Have you ever heard of Fordite? It was a man-made agate-like stone that originated from the Ford auto factories in the 1920s. Multiple layers of paint would build up as cars were painted different colors, and when it was thick enough, workers would cut it, polish it, and use it in jewelry. [SheltonMaker] uses a similar technique to create artwork using a laser engraver and shares how it works by showing off a replica of [Van Gogh’s] “Starry Night.”
The technique does have some random variation, so the result isn’t a perfect copy but, hey, it is art, after all. While true Fordite has random color layers, this technique uses specific colors layered from the lightest to the darkest. Each layer of paint is applied to a canvas. Only after all the layers are in place does the canvas go under the laser.
The first few layers of paint are white and serve as a backer. Each subsequent layer is darker until the final black layer. The idea is that the laser will cut at different depths depending on the desired lightness. A program called ImagR prepared the image as a negative image. Adjustments to the brightness, contrast, and gamma will impact the final result.

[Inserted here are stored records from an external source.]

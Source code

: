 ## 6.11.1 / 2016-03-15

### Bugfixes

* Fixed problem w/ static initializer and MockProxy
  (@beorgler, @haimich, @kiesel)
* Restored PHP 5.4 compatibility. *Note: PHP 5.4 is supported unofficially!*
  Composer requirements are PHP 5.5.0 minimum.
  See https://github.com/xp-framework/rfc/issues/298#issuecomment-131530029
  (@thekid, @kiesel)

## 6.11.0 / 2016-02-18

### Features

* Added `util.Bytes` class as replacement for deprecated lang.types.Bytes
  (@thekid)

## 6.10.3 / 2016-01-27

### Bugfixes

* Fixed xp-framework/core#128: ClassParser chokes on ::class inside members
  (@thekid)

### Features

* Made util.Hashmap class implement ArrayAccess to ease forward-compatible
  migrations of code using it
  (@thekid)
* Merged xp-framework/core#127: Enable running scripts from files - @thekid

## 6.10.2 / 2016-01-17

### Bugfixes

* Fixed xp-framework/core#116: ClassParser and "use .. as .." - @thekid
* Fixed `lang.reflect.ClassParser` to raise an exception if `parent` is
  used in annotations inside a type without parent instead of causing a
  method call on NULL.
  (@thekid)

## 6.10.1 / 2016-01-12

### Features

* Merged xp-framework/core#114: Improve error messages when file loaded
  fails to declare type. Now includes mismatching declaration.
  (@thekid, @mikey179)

Of course, getting the exact power settings is tricky. The best result was to start at a relatively low power and then make more passes at an even lower power until things looked right. In between, compressed air cleared the print, although you have to be careful not to move the piece, of course.
There are pictures of each pass, and the final product looks great. If art’s not your thing, you can also do chip logos. While the laser used in this project is a 40-watt unit, we’ve noted before that wattage isn’t everything. You could do this—probably slower—with a lower-powered engraver.

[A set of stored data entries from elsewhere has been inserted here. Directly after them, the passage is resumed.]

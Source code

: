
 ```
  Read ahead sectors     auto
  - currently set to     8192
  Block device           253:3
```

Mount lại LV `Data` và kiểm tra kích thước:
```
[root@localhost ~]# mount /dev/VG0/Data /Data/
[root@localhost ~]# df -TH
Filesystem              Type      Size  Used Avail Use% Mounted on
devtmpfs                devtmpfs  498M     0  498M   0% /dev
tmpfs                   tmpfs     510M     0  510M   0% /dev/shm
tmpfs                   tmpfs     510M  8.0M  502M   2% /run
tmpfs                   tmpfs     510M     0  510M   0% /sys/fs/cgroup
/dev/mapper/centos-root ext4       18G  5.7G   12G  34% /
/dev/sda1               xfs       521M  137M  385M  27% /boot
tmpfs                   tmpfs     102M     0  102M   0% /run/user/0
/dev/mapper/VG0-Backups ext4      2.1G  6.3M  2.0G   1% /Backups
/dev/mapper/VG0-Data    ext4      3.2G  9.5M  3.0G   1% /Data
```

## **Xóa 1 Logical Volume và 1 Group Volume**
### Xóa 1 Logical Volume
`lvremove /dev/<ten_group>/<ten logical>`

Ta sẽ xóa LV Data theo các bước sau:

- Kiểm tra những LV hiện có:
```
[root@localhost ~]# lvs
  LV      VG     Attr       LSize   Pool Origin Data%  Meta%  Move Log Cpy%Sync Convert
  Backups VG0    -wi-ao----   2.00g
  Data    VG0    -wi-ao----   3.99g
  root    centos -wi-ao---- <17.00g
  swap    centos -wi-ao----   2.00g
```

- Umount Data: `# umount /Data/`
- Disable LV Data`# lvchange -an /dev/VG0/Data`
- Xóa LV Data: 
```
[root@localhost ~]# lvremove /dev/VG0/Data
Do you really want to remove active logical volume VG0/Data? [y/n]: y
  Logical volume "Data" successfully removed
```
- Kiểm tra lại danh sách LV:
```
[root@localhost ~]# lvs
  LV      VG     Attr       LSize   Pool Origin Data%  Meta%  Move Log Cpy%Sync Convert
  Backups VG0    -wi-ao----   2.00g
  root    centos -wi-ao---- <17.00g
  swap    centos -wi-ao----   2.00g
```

Fordite image By [Rhonda] CC BY-SA 2.0.
The paint mixing machines in hardware stores often have a “drip catcher” bucket. The pigment nozzles park over the bucket so the drops don’t make a mess.
I’ve often thought there must be something artistic you could do with the swirly layered colors of the dried droplets.
Pry the big blob out of the bucket, cut it into pieces, and polish them to make jewelry decorations, maybe.
“Fordite” is that idea, writ large (and 100 years before I first saw a full drip bucket.)
The problem might be that house paint is often on the latex-side of paint consistency.
How does this colourful fordite line up with the famous slogan “the customers can have any colour they want, so long as it’s black”?
That saying is a myth.
That saying was valid for only a few years of Model T production.
Hell… we’ve been doing that with laser engravers for years!